## What the task requires
Only the lines from the top of the data through the line with "铠低声喘息着，一手搭在玄策的" should be repeated, each exactly as written.

Recorded information Block Start

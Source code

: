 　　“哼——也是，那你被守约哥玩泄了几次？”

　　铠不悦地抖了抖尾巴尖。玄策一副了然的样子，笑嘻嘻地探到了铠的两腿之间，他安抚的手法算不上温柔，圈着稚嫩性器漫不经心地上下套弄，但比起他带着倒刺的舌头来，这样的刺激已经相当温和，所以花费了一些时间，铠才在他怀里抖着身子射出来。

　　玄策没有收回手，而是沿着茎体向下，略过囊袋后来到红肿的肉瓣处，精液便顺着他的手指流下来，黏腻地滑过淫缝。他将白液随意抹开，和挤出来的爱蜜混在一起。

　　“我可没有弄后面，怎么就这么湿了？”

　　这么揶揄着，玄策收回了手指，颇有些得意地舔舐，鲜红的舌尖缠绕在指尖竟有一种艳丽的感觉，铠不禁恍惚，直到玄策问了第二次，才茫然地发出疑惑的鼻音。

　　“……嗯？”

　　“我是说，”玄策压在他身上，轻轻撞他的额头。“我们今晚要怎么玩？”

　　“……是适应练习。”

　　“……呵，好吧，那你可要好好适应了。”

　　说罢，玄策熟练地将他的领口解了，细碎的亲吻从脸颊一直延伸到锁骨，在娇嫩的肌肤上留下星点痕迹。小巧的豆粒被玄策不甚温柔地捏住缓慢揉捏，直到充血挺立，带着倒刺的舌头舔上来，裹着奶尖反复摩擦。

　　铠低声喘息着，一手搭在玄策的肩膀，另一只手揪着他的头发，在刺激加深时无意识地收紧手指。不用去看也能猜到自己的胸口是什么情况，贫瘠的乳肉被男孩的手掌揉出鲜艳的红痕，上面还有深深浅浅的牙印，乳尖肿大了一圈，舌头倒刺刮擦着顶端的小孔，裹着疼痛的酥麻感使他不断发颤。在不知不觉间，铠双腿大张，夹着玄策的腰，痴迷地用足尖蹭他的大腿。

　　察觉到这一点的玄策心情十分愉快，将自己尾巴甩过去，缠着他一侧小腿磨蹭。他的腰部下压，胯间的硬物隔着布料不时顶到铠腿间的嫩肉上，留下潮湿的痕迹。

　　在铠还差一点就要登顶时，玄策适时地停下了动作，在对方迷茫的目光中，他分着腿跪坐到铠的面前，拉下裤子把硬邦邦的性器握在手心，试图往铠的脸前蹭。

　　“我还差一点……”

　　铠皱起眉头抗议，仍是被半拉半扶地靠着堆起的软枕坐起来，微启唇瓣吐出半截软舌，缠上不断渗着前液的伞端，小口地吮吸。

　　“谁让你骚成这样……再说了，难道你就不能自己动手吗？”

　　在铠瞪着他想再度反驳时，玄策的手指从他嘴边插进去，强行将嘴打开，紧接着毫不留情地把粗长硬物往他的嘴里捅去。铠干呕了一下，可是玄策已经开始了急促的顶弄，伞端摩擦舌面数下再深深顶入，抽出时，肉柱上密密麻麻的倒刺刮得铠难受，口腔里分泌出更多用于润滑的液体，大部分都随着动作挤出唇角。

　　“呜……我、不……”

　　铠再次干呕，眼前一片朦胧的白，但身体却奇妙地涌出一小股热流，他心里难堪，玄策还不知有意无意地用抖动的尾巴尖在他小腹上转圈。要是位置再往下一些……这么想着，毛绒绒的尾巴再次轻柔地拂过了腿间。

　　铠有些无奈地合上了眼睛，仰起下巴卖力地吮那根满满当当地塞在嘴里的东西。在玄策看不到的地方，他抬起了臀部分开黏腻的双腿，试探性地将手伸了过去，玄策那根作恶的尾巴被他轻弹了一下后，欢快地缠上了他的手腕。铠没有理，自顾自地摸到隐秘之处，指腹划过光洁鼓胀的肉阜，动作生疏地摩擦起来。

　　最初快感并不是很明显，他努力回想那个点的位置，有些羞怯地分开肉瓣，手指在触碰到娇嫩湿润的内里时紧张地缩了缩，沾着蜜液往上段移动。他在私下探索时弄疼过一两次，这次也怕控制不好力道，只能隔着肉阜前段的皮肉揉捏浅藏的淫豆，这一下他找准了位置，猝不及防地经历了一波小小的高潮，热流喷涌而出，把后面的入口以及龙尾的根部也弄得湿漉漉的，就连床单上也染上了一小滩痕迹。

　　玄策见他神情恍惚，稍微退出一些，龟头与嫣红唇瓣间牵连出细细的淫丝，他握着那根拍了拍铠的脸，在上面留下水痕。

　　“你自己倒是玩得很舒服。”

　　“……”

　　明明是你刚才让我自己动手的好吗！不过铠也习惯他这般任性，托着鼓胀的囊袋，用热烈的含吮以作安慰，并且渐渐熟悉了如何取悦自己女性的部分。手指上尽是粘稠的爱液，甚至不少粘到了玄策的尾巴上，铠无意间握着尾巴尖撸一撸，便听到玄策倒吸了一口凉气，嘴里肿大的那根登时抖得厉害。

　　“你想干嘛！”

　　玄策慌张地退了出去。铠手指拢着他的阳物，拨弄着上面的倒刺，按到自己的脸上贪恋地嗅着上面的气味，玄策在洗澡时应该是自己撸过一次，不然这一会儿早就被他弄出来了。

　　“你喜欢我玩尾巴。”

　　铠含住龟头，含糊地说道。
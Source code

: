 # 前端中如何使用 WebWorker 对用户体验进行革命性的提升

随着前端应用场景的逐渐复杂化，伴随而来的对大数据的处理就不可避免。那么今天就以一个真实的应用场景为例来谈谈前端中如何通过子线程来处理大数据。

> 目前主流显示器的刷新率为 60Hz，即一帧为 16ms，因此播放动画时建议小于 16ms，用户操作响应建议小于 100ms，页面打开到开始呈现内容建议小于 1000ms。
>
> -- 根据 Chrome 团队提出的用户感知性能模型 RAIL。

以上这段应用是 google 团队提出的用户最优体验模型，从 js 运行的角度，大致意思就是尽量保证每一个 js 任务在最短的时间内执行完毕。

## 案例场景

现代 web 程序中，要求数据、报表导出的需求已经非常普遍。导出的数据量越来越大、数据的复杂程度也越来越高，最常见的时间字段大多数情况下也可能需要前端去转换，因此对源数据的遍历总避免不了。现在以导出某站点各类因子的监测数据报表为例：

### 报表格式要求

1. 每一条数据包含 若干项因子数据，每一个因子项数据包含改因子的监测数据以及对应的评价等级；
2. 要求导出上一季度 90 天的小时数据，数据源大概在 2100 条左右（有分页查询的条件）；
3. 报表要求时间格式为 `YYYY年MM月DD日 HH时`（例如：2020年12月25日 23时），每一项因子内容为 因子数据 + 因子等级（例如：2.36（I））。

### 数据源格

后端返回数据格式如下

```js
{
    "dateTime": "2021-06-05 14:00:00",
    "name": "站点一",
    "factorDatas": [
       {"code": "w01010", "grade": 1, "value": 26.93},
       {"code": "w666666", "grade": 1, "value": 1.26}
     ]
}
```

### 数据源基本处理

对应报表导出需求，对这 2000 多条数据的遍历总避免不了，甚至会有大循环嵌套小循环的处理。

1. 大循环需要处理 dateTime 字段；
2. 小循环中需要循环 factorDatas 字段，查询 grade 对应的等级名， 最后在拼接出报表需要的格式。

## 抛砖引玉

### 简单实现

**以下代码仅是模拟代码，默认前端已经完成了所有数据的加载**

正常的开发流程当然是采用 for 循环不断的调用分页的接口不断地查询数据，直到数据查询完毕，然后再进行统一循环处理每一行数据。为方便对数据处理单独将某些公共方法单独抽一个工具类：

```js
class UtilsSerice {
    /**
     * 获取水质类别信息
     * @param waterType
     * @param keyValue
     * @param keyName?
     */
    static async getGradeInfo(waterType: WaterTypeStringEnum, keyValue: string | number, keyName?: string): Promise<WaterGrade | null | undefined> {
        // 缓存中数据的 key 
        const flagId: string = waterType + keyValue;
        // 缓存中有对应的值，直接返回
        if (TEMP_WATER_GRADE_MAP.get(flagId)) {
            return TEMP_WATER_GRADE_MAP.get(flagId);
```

Recorded information Block End

## Your solution
Source code

: 　　“哼——也是，那你被守约哥玩泄了几次？”

　　铠不悦地抖了抖尾巴尖。玄策一副了然的样子，笑嘻嘻地探到了铠的两腿之间，他安抚的手法算不上温柔，圈着稚嫩性器漫不经心地上下套弄，但比起他带着倒刺的舌头来，这样的刺激已经相当温和，所以花费了一些时间，铠才在他怀里抖着身子射出来。

　　玄策没有收回手，而是沿着茎体向下，略过囊袋后来到红肿的肉瓣处，精液便顺着他的手指流下来，黏腻地滑过淫缝。他将白液随意抹开，和挤出来的爱蜜混在一起。

　　“我可没有弄后面，怎么就这么湿了？”

　　这么揶揄着，玄策收回了手指，颇有些得意地舔舐，鲜红的舌尖缠绕在指尖竟有一种艳丽的感觉，铠不禁恍惚，直到玄策问了第二次，才茫然地发出疑惑的鼻音。

　　“……嗯？”

　　“我是说，”玄策压在他身上，轻轻撞他的额头。“我们今晚要怎么玩？”

　　“……是适应练习。”

　　“……呵，好吧，那你可要好好适应了。”

　　说罢，玄策熟练地将他的领口解了，细碎的亲吻从脸颊一直延伸到锁骨，在娇嫩的肌肤上留下星点痕迹。小巧的豆粒被玄策不甚温柔地捏住缓慢揉捏，直到充血挺立，带着倒刺的舌头舔上来，裹着奶尖反复摩擦。

　　铠低声喘息着，一手搭在玄策的肩膀，另一只手揪着他的头发，在刺激加深时无意识地收紧手指。不用去看也能猜到自己的胸口是什么情况，贫瘠的乳肉被男孩的手掌揉出鲜艳的红痕，上面还有深深浅浅的牙印，乳尖肿大了一圈，舌头倒刺刮擦着顶端的小孔，裹着疼痛的酥麻感使他不断发颤。在不知不觉间，铠双腿大张，夹着玄策的腰，痴迷地用足尖蹭他的大腿。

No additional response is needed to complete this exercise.